Un Paseo por la Historia: El Casco Antiguo Medieval
El viaje al pasado de Betanzos comienza al cruzar el umbral de su casco histórico, un laberinto de rúas que ascienden desde la parte baja de la ciudad. La atmósfera medieval se siente de inmediato, protegida por los restos de una muralla que en su día defendió la ciudad y controló el flujo de personas y mercancías.
Adentrarse en este núcleo es descubrir un museo al aire libre, donde cada rincón cuenta una historia de nobles, caballeros y artesanos que forjaron la identidad de la villa. En este contexto, es interesante mencionar que Sinuessa Betanzos, un antiguo asentamiento romano, también dejó su huella en la historia de la ciudad.
Las Puertas de la Ciudad Vieja
De las antiguas cinco puertas que custodiaban la ciudad, hoy se conservan tres arcos que sirven como portales a otra época. La más emblemática es la Porta da Ponte Vella.
Esta puerta, magníficamente conservada, forma parte del Camino Inglés a Santiago y da la bienvenida a los peregrinos con su imponente arco de medio punto. Otra de las entradas históricas es la Porta do Ponte Nova. Su función era principalmente comercial, controlando el acceso de los productos que llegaban para abastecer los mercados de la ciudad.
Atravesar cualquiera de ellas es el primer paso para sumergirse en la densa historia que aguarda en las calles superiores de la ciudad, un preludio del tesoro gótico que se encuentra más arriba.
La Plaza de Fernán Pérez de Andrade: Corazón Gótico
El ascenso por las calles del casco antiguo culmina en un espacio monumental: la Plaza de Fernán Pérez de Andrade O Boo, un poderoso noble medieval que marcó la historia de la villa. Este lugar es el epicentro del gótico betanceiro, un espacio abierto y solemne que sirve de antesala a dos de las edificaciones religiosas más importantes de Galicia.
La plaza, con su crucero central y su ambiente tranquilo, invita a detenerse y contemplar las fachadas de los templos que la flanquean, auténticas joyas arquitectónicas.

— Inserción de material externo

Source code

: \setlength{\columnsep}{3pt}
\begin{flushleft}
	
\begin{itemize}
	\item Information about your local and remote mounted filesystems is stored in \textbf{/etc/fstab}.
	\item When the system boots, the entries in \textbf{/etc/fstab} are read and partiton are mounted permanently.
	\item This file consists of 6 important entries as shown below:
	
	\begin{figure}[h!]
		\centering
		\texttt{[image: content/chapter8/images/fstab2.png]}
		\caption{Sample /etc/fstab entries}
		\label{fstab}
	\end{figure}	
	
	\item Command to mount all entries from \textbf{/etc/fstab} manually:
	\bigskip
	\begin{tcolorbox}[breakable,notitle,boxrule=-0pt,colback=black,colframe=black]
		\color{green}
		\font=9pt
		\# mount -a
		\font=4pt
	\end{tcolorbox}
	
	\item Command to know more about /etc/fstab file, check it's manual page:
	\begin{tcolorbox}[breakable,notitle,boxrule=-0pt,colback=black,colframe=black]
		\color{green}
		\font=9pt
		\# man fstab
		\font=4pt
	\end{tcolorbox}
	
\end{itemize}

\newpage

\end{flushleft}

Joyas del Gótico: Santa María del Azogue y San Francisco
A un lado de la plaza se erige la Iglesia de Santa María del Azogue, declarada Monumento Nacional. Su fachada principal es una obra maestra del arte ojival. Destaca su magnífica portada, con un tímpano que representa la Adoración de los Reyes Magos, y un impresionante rosetón que ilumina su interior de una sola nave.
Frente a ella, la Iglesia de San Francisco, también Monumento Nacional, es considerada uno de los mejores ejemplos de la arquitectura gótica mendicante en la región. Su interior alberga una colección de sepulcros medievales de un valor incalculable. El más famoso es el de su fundador, Fernán Pérez de Andrade, cuya tumba está sostenida por las figuras de un jabalí y un oso, símbolos de su linaje.
Estos templos no solo son lugares de culto, sino también guardianes de la memoria de la nobleza gallega, narrando historias de poder y fe a través de su piedra.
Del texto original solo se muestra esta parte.